* [What this task involves]: Locate, in the data below, the line that contains "is an $L_\infty$-algebra" and the line that contains "the GaoZheng Generalized"; reproduce exactly those two lines and every line between them, nothing more.

* [The records]:
----------

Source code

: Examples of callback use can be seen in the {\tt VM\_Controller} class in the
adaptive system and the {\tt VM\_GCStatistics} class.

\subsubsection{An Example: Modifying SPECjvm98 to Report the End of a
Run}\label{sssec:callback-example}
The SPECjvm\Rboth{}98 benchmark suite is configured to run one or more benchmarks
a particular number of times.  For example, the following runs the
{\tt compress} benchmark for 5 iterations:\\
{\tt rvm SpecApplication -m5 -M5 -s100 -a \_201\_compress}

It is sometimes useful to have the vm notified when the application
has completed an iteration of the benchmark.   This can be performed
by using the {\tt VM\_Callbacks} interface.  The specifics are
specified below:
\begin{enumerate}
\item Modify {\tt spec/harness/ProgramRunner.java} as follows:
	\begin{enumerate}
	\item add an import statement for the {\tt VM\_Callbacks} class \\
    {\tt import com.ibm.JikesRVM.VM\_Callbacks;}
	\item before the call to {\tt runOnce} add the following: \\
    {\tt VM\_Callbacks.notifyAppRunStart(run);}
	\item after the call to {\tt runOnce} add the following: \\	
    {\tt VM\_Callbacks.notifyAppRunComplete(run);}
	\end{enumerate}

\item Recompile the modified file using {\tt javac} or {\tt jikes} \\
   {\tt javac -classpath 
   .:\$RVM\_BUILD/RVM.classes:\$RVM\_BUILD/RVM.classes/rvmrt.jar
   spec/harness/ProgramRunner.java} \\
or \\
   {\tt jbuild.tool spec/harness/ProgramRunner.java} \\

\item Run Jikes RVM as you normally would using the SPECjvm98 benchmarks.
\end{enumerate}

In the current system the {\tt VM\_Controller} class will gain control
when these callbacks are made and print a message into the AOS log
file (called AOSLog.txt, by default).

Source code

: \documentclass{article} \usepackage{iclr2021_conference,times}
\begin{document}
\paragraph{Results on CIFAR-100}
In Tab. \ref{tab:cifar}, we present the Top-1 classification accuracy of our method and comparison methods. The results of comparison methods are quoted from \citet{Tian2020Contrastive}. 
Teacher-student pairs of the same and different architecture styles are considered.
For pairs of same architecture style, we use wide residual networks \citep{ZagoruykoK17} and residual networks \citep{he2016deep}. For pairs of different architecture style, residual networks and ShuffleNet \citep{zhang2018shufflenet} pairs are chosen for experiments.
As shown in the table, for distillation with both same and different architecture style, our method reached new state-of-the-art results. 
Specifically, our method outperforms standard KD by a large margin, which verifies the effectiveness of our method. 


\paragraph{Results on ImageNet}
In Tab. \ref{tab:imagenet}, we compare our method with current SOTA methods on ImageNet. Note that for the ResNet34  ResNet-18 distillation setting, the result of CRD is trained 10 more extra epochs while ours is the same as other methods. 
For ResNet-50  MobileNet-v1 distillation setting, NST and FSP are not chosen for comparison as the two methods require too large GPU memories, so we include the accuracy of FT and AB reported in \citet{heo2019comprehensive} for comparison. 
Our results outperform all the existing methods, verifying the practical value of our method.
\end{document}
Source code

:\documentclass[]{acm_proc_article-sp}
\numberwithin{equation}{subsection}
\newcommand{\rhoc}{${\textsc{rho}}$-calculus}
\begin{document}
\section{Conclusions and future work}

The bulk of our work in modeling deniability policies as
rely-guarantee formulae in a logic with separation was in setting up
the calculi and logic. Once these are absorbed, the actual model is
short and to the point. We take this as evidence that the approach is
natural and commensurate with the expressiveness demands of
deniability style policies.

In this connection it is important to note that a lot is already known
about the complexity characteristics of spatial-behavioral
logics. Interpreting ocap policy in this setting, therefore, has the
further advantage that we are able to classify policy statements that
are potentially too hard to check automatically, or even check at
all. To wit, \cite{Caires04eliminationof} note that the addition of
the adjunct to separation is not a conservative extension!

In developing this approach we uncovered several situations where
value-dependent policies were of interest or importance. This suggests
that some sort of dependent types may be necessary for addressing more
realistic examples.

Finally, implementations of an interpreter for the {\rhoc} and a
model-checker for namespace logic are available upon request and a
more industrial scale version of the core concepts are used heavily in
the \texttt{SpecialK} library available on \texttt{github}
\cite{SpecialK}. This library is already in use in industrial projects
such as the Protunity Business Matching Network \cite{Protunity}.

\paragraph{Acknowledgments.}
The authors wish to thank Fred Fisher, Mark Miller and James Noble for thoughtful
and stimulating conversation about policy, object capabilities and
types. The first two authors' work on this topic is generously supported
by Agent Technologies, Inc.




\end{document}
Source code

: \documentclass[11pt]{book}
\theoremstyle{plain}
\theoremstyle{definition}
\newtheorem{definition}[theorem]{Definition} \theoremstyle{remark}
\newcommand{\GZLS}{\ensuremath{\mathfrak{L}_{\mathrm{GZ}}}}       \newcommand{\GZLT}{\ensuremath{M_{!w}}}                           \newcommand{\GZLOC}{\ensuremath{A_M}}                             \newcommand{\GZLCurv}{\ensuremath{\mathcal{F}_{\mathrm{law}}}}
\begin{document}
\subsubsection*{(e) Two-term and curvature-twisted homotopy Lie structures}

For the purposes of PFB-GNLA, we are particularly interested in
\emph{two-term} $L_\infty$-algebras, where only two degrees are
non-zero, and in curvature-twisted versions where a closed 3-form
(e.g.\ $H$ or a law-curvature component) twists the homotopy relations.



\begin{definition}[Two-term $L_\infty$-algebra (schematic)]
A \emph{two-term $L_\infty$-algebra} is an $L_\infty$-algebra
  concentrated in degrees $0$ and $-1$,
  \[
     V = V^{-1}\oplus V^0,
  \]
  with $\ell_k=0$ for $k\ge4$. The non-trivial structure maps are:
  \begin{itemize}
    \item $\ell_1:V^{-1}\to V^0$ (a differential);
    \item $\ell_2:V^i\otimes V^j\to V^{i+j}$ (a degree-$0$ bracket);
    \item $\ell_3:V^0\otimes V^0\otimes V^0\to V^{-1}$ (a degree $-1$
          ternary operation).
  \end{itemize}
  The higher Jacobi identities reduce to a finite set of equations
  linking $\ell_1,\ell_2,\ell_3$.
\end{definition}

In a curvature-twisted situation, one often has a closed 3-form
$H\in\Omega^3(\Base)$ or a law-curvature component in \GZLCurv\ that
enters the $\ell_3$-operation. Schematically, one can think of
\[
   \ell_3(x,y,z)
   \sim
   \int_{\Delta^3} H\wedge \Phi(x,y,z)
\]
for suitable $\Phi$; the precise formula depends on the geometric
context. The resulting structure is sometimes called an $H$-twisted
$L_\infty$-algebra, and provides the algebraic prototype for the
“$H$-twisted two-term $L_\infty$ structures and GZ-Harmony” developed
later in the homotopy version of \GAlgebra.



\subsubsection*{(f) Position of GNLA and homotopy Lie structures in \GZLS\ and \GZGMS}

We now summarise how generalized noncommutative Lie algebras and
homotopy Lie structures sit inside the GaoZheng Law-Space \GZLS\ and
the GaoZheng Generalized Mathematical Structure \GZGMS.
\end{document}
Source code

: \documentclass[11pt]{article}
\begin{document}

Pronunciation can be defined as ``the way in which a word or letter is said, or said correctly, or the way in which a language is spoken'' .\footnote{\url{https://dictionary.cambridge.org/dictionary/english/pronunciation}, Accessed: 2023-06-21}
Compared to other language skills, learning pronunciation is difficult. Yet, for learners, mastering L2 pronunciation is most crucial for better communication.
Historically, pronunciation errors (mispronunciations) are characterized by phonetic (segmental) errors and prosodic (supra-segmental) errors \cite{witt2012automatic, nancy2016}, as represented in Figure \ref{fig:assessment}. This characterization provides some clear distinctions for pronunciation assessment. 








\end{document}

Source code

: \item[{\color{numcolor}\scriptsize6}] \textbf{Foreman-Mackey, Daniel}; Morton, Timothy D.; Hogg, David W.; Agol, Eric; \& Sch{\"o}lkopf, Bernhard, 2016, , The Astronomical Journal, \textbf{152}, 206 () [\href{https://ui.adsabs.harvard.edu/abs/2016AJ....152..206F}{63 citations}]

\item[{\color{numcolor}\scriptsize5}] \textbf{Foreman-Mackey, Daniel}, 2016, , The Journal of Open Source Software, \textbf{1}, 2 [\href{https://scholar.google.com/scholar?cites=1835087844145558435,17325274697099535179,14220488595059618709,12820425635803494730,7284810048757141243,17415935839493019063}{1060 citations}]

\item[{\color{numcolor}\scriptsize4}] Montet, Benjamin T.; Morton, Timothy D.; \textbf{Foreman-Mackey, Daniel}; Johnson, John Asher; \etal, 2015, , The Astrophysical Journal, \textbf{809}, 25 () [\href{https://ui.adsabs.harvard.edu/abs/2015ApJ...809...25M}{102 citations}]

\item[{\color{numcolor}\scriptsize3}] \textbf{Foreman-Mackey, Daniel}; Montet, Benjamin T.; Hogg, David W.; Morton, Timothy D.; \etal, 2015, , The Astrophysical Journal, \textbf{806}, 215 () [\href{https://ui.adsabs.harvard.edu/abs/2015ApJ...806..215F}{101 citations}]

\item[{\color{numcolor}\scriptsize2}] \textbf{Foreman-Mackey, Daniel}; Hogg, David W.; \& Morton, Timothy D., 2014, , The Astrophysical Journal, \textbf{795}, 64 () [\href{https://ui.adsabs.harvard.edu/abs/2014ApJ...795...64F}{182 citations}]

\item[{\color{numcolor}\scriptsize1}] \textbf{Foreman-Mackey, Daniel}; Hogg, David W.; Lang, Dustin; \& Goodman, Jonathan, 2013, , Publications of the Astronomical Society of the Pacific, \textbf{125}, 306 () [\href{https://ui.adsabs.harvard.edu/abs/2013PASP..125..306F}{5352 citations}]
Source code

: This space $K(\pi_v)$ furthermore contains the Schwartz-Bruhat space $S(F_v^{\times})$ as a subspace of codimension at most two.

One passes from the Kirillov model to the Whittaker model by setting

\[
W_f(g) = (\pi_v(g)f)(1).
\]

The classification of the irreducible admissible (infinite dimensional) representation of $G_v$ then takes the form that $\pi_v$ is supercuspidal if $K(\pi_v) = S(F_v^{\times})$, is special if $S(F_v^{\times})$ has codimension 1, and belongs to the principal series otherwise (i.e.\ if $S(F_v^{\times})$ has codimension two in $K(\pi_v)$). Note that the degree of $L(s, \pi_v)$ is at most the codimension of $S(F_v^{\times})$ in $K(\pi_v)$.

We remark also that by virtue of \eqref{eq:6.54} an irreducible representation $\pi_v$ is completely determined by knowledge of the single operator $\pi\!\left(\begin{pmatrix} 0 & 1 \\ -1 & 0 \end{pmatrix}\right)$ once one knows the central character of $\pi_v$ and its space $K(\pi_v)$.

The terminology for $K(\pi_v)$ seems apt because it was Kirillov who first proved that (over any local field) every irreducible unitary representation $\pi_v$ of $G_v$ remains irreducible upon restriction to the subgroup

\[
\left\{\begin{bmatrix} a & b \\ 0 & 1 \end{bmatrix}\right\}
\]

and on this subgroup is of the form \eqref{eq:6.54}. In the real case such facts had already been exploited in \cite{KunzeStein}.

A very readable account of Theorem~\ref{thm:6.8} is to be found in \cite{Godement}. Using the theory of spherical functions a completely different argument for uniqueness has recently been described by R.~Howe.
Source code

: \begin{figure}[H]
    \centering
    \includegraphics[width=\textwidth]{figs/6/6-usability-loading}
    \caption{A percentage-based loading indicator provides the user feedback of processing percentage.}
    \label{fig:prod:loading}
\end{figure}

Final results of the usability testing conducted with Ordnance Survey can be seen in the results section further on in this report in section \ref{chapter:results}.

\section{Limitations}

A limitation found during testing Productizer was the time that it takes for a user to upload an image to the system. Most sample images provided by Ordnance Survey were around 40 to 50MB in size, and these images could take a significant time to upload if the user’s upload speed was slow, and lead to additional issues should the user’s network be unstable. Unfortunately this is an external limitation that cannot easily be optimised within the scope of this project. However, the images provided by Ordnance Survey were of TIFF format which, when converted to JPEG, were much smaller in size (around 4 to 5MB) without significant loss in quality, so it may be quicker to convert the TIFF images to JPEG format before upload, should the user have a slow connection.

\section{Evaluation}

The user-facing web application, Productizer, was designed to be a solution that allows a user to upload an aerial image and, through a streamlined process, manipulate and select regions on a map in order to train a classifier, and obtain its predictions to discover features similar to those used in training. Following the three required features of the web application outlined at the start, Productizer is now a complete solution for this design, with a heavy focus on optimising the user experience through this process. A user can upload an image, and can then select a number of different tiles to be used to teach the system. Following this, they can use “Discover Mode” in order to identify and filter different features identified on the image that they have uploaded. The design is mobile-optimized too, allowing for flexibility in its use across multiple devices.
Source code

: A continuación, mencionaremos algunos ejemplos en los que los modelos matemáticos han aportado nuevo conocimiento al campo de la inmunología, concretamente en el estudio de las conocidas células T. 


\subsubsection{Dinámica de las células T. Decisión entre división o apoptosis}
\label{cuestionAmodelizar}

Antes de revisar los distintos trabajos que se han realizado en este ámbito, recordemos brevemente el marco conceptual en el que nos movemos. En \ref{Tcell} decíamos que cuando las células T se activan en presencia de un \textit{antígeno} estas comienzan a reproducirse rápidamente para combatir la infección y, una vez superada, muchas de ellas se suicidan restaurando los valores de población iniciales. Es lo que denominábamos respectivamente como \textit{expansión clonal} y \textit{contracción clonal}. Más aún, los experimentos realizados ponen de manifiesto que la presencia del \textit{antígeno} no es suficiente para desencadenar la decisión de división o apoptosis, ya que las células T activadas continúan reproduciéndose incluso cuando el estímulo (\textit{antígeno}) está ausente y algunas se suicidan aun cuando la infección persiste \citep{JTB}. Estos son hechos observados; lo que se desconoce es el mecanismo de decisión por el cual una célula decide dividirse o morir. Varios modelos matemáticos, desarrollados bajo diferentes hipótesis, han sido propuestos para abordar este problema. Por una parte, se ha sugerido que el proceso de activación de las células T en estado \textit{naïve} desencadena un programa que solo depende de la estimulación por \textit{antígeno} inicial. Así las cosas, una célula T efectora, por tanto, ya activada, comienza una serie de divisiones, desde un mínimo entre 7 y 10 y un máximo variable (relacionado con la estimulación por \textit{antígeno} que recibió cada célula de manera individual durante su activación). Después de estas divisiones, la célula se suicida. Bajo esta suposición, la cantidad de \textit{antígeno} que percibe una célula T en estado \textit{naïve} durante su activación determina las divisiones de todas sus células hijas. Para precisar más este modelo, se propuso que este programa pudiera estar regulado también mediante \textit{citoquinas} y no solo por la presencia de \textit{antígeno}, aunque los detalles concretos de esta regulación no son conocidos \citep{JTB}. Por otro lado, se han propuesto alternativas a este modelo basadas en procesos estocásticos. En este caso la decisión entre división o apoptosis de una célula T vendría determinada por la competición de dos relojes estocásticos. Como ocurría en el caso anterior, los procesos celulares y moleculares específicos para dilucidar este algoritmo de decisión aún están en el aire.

----------

* [Exercise output]:
A \emph{two-term $L_\infty$-algebra} is an $L_\infty$-algebra
  concentrated in degrees $0$ and $-1$,
  \[
     V = V^{-1}\oplus V^0,
  \]
  with $\ell_k=0$ for $k\ge4$. The non-trivial structure maps are:
  \begin{itemize}
    \item $\ell_1:V^{-1}\to V^0$ (a differential);
    \item $\ell_2:V^i\otimes V^j\to V^{i+j}$ (a degree-$0$ bracket);
    \item $\ell_3:V^0\otimes V^0\otimes V^0\to V^{-1}$ (a degree $-1$
          ternary operation).
  \end{itemize}
  The higher Jacobi identities reduce to a finite set of equations
  linking $\ell_1,\ell_2,\ell_3$.
\end{definition}

In a curvature-twisted situation, one often has a closed 3-form
$H\in\Omega^3(\Base)$ or a law-curvature component in \GZLCurv\ that
enters the $\ell_3$-operation. Schematically, one can think of
\[
   \ell_3(x,y,z)
   \sim
   \int_{\Delta^3} H\wedge \Phi(x,y,z)
\]
for suitable $\Phi$; the precise formula depends on the geometric
context. The resulting structure is sometimes called an $H$-twisted
$L_\infty$-algebra, and provides the algebraic prototype for the
“$H$-twisted two-term $L_\infty$ structures and GZ-Harmony” developed
later in the homotopy version of \GAlgebra.



\subsubsection*{(f) Position of GNLA and homotopy Lie structures in \GZLS\ and \GZGMS}

We now summarise how generalized noncommutative Lie algebras and
homotopy Lie structures sit inside the GaoZheng Law-Space \GZLS\ and
the GaoZheng Generalized Mathematical Structure \GZGMS.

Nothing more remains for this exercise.